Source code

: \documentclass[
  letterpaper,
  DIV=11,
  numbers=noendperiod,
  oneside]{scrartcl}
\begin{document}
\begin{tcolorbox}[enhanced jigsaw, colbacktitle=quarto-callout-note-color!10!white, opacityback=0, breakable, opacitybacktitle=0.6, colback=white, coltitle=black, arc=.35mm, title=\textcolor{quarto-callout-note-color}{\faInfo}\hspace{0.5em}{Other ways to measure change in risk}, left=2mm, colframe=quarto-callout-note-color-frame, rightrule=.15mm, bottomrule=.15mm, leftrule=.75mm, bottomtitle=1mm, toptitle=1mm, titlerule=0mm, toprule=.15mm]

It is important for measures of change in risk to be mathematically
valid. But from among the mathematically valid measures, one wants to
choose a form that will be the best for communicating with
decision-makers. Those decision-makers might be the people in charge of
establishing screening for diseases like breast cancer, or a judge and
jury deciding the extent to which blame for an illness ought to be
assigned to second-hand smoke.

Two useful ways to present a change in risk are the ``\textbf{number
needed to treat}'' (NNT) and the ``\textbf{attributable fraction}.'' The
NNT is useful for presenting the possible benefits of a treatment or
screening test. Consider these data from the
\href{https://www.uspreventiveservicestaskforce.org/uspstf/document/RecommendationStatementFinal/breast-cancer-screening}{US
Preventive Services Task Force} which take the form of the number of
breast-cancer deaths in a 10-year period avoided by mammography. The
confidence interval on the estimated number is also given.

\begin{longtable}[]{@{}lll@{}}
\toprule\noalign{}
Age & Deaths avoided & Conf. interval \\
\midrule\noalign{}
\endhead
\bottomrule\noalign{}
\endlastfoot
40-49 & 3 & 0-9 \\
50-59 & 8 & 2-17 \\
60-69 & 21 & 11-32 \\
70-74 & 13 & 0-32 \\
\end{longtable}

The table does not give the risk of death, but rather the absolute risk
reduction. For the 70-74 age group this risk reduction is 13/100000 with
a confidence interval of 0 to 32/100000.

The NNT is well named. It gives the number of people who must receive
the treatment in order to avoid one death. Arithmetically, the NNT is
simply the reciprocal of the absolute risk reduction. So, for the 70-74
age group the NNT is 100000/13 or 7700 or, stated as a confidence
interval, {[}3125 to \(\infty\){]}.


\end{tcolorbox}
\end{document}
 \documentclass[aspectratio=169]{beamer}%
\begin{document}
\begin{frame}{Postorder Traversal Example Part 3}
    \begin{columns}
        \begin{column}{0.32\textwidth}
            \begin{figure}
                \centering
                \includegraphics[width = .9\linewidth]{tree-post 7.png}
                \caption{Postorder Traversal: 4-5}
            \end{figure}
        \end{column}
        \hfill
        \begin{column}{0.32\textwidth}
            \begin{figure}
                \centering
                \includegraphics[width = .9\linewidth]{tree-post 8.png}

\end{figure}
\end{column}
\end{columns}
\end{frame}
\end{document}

+ + + +

# [EXERCISE PROMPT]
Only one stretch of the records above is wanted: the lines between the one holding "toptitle=1mm, titlerule=0mm, toprule=.15mm]" and the one holding "Preventive Services Task", inclusive, reproduced exactly.

# [RESPONSE BOX]
\begin{tcolorbox}[enhanced jigsaw, colbacktitle=quarto-callout-note-color!10!white, opacityback=0, breakable, opacitybacktitle=0.6, colback=white, coltitle=black, arc=.35mm, title=\textcolor{quarto-callout-note-color}{\faInfo}\hspace{0.5em}{Other ways to measure change in risk}, left=2mm, colframe=quarto-callout-note-color-frame, rightrule=.15mm, bottomrule=.15mm, leftrule=.75mm, bottomtitle=1mm, toptitle=1mm, titlerule=0mm, toprule=.15mm]

It is important for measures of change in risk to be mathematically
valid. But from among the mathematically valid measures, one wants to
choose a form that will be the best for communicating with
decision-makers. Those decision-makers might be the people in charge of
establishing screening for diseases like breast cancer, or a judge and
jury deciding the extent to which blame for an illness ought to be
assigned to second-hand smoke.

Two useful ways to present a change in risk are the ``\textbf{number
needed to treat}'' (NNT) and the ``\textbf{attributable fraction}.'' The
NNT is useful for presenting the possible benefits of a treatment or
screening test. Consider these data from the
\href{https://www.uspreventiveservicestaskforce.org/uspstf/document/RecommendationStatementFinal/breast-cancer-screening}{US
Preventive Services Task Force} which take the form of the number of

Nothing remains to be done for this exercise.